● **What is needed**
Go line by line through the data below and count those with the string "Emacs". Give the number only.
====
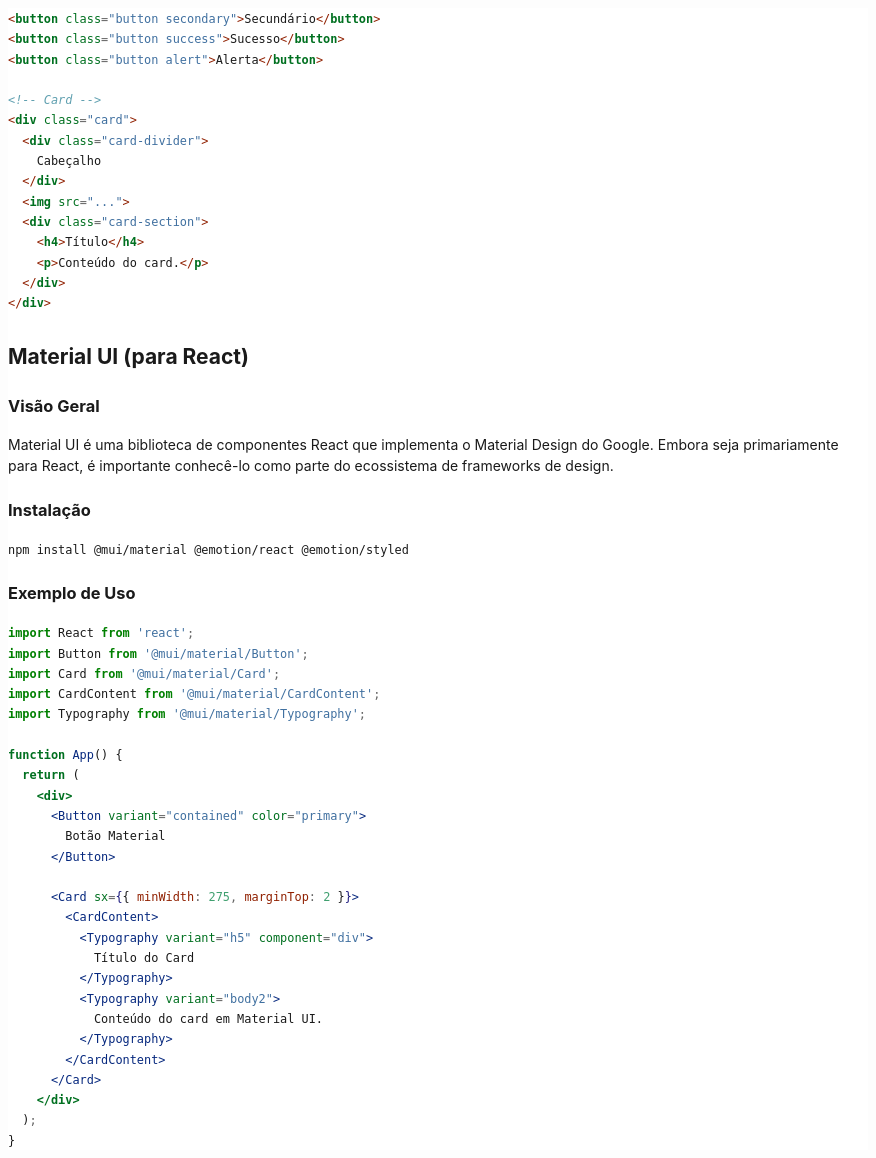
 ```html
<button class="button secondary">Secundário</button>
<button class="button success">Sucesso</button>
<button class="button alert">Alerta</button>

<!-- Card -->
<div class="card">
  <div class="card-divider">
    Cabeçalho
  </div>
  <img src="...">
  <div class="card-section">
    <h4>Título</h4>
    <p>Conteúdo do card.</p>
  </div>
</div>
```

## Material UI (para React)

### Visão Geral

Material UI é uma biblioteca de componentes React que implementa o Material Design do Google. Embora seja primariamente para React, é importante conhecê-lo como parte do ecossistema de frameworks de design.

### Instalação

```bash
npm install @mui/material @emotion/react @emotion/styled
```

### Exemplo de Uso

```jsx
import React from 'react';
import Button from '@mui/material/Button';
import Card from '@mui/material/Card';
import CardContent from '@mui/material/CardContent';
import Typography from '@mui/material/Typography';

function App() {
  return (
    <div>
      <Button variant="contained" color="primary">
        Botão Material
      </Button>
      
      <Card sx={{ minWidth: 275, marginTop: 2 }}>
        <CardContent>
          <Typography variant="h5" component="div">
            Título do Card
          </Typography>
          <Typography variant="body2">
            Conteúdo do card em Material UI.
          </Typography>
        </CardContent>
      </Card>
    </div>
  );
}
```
====
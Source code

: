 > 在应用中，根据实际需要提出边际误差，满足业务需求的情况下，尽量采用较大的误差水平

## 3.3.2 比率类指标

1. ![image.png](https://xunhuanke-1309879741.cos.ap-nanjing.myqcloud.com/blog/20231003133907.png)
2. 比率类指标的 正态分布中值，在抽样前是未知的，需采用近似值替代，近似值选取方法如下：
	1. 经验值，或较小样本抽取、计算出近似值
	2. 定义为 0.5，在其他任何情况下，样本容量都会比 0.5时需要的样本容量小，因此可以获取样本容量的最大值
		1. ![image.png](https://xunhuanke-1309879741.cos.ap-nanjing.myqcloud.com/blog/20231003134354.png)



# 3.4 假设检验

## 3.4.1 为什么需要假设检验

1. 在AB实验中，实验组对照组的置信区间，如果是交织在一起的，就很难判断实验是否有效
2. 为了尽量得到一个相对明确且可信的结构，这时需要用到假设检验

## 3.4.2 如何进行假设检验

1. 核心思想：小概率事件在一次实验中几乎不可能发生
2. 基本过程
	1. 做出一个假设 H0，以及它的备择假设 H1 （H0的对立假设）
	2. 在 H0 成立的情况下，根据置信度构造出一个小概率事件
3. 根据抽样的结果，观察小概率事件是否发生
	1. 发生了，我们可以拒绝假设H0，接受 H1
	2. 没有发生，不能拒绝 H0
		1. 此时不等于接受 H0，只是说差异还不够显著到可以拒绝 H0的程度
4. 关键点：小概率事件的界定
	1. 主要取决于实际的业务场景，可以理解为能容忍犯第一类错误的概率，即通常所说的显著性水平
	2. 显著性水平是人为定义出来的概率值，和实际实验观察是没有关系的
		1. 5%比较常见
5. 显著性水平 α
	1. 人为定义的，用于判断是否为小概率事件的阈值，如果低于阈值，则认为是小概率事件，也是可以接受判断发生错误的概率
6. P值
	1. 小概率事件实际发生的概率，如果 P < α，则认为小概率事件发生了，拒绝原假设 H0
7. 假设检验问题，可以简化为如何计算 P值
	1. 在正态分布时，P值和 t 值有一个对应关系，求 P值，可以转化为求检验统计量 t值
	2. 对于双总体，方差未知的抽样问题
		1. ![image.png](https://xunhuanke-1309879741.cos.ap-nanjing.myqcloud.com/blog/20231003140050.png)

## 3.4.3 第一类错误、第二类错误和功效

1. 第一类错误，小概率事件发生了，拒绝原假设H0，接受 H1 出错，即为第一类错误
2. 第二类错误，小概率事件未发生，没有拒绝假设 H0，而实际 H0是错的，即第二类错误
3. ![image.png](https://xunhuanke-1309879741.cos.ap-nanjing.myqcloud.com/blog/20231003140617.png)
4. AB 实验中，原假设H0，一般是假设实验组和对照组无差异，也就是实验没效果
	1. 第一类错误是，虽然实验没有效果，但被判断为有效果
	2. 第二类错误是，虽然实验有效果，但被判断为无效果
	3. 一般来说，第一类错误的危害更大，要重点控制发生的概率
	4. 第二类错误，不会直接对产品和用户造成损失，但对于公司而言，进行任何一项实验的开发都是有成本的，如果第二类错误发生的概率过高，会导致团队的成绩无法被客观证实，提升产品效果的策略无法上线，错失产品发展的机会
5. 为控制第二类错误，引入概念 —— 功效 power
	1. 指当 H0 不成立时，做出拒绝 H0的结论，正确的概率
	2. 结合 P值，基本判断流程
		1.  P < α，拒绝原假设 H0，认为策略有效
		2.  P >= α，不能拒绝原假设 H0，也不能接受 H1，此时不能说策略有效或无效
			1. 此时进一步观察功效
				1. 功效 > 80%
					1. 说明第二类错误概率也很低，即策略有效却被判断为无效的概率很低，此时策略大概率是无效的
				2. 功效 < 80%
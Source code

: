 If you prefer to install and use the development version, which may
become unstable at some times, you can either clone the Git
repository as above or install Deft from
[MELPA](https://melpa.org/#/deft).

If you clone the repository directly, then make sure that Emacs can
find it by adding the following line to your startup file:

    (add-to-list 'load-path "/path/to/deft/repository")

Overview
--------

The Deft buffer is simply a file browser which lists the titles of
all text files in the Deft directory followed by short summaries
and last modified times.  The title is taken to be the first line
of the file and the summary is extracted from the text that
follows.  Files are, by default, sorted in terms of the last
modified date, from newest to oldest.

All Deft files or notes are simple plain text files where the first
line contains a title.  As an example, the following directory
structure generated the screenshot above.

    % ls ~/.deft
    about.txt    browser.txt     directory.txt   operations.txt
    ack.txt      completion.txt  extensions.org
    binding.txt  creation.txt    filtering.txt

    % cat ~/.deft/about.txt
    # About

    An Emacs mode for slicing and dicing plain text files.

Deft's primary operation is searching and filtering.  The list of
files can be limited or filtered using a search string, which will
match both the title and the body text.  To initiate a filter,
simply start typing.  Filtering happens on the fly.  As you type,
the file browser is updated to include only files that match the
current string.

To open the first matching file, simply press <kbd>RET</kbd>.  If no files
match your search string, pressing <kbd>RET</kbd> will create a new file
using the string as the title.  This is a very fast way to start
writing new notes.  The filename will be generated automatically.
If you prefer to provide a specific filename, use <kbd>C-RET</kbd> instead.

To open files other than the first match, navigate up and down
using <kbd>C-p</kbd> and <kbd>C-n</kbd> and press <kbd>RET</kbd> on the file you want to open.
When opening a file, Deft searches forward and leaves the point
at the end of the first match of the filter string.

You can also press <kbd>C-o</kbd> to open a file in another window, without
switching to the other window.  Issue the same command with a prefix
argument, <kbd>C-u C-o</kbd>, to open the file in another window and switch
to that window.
====
● **Response to the task**
2